• [What you will do]: From the records below, find each line with the string "angular" and copy it.

[Records for processing Boundary: Start]

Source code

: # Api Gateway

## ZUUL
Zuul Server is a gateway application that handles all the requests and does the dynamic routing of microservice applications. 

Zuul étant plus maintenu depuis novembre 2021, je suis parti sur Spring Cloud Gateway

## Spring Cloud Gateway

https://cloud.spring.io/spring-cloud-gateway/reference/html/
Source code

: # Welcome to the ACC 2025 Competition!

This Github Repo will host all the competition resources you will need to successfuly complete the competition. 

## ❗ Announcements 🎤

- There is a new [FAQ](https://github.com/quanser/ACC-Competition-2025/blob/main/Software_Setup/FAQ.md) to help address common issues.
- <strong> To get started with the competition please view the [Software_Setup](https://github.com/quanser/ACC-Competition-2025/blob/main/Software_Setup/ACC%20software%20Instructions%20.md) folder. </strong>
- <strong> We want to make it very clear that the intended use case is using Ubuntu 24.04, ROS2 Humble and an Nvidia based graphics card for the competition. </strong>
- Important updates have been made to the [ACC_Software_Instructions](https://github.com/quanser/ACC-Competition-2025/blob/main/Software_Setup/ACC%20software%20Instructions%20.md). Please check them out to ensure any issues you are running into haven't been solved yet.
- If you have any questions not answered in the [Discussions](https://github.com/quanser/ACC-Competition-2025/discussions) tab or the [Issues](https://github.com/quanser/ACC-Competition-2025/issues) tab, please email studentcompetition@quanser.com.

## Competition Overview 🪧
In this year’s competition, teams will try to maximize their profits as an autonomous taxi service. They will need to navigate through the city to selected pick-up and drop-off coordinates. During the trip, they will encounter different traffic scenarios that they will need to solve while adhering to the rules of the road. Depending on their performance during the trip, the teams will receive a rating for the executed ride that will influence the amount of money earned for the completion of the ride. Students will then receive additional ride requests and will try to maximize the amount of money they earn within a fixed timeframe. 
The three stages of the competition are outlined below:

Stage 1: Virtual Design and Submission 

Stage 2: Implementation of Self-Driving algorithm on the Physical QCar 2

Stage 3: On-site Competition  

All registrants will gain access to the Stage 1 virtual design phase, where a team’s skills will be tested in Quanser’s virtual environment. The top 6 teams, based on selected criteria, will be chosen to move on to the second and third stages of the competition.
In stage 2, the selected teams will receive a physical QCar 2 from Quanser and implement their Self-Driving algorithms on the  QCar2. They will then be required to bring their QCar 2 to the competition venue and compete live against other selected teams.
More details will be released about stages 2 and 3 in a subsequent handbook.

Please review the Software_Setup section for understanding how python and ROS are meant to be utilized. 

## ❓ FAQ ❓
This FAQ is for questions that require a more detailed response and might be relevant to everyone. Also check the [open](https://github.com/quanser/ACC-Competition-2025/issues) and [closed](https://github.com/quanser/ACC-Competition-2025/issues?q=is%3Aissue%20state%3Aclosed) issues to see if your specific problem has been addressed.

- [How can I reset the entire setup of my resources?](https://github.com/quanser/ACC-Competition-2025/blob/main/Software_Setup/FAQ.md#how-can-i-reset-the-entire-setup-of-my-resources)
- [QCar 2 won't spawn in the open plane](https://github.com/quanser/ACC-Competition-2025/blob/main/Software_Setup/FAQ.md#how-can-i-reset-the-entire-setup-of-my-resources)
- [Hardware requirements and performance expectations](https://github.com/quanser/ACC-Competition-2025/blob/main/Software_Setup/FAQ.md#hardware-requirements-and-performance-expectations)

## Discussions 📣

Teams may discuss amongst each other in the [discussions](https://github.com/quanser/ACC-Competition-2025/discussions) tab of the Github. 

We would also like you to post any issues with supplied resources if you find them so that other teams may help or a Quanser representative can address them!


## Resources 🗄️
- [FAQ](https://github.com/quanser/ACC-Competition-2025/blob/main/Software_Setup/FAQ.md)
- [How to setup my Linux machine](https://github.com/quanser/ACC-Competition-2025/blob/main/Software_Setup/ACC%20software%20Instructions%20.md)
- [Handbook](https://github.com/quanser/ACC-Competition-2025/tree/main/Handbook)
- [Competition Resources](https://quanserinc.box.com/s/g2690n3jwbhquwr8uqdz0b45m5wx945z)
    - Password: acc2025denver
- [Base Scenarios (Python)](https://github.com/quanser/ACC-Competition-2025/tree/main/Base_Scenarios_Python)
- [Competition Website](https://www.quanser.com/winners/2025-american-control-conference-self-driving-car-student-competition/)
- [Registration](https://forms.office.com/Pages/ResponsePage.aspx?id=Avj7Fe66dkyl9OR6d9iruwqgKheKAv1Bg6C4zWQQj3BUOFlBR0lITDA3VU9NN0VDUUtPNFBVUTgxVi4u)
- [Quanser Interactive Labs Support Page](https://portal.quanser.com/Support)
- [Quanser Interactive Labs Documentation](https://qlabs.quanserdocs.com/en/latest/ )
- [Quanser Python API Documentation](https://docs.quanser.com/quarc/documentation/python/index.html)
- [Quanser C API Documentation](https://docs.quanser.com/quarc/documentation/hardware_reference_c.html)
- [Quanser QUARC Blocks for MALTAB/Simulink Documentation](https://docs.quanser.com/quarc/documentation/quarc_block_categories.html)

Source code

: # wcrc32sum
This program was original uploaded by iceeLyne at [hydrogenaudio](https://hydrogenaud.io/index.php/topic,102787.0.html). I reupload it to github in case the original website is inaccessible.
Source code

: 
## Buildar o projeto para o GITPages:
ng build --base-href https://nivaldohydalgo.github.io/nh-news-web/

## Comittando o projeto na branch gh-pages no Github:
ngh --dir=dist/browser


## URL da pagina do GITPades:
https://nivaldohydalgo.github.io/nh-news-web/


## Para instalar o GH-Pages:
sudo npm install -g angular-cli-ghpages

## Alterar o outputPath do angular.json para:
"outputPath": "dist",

[Records for processing Boundary: End]

• [Exercise response]:
sudo npm install -g angular-cli-ghpages
## Alterar o outputPath do angular.json para:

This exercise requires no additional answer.